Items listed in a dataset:
>>>

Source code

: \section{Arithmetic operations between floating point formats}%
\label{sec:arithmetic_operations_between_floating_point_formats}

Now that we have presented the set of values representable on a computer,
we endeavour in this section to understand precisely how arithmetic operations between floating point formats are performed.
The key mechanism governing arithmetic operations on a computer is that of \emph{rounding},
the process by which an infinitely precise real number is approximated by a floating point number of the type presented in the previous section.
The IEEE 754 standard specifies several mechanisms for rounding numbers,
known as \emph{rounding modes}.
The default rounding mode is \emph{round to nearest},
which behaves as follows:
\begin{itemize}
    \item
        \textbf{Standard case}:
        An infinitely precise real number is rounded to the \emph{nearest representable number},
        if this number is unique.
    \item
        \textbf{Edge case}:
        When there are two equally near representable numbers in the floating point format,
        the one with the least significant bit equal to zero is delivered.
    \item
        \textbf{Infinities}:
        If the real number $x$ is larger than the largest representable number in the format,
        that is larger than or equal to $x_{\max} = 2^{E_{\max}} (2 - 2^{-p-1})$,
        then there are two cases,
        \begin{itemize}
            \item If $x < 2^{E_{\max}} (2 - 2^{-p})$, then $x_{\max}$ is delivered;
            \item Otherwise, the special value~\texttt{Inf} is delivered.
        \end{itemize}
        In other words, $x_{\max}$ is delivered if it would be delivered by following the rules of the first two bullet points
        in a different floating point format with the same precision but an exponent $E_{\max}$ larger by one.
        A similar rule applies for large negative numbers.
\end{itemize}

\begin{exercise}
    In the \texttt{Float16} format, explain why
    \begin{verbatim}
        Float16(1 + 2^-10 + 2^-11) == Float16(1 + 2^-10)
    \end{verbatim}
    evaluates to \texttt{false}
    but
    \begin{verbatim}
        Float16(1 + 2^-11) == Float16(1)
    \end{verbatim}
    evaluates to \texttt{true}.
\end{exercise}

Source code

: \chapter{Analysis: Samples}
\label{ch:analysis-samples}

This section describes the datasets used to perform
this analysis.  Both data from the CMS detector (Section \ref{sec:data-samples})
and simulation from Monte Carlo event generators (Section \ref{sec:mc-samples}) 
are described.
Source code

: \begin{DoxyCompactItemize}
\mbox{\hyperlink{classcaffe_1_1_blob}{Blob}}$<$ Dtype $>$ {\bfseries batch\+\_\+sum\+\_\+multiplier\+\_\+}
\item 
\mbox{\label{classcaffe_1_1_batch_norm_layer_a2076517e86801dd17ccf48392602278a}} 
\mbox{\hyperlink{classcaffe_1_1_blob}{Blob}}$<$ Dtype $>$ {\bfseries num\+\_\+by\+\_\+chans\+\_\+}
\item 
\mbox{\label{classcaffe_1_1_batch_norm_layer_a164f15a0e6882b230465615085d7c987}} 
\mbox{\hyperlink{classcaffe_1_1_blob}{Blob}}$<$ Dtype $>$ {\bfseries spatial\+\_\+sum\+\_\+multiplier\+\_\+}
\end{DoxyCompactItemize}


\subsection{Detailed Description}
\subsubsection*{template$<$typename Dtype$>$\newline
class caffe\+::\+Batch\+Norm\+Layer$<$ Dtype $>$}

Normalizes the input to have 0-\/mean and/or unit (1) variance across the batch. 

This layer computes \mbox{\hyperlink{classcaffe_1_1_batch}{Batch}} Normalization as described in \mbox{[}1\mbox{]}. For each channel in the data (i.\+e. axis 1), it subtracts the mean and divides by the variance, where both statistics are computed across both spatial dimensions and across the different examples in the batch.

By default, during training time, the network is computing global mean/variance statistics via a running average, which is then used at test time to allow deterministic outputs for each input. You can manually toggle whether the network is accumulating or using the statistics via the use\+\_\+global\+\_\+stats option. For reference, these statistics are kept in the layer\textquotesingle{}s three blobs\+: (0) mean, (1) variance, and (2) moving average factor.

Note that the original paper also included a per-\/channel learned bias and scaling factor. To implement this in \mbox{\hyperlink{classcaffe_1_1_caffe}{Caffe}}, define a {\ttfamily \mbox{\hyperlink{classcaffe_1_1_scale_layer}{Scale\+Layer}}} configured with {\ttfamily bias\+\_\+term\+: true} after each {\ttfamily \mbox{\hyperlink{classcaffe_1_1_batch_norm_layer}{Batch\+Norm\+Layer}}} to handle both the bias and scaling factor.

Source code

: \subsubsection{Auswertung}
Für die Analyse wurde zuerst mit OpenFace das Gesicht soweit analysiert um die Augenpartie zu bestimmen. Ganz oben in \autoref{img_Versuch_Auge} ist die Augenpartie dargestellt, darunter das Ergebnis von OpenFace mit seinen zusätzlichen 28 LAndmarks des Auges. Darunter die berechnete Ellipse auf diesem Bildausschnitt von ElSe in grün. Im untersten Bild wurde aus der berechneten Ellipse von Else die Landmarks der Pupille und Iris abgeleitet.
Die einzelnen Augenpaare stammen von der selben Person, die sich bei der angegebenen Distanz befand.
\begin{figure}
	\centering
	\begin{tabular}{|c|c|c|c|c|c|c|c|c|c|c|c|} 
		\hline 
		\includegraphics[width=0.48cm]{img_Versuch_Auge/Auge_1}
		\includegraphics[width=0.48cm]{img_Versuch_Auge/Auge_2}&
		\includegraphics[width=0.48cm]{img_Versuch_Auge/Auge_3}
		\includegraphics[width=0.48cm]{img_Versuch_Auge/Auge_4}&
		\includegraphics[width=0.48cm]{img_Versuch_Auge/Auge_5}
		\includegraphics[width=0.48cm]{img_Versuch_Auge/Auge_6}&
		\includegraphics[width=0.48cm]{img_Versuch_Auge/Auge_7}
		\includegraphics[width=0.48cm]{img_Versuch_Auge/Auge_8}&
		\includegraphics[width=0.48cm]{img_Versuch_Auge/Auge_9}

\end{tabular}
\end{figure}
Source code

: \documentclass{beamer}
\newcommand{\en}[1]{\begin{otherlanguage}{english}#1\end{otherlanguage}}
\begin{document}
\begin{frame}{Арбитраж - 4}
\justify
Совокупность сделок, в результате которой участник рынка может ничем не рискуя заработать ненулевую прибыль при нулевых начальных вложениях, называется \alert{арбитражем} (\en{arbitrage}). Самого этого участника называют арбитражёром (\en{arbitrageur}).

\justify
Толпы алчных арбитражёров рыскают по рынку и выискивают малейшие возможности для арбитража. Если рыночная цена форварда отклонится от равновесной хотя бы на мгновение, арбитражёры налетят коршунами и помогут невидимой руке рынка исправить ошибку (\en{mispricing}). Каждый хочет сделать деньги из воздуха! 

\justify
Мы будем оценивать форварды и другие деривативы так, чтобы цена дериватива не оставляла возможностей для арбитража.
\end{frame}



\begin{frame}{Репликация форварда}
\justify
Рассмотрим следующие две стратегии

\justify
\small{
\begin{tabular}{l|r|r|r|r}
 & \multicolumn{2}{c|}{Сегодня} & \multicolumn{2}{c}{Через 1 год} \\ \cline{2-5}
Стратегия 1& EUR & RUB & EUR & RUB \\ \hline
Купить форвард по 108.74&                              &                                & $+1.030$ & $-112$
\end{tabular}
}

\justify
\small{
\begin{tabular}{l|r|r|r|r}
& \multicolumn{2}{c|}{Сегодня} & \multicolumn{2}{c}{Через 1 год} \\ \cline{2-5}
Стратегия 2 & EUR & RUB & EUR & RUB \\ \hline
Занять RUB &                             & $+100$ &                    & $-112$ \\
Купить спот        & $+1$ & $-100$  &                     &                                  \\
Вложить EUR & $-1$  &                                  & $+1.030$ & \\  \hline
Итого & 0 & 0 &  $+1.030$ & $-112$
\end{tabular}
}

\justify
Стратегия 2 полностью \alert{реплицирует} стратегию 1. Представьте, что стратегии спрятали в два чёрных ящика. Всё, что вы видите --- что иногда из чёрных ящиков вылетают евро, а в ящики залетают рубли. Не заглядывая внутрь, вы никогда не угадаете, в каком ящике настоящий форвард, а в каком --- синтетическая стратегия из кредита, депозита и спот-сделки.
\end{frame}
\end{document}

<<<

### [Problem description]
Search the records for lines holding the word "than", then copy each line you find.

### [Output of the task]
        If the real number $x$ is larger than the largest representable number in the format,
        that is larger than or equal to $x_{\max} = 2^{E_{\max}} (2 - 2^{-p-1})$,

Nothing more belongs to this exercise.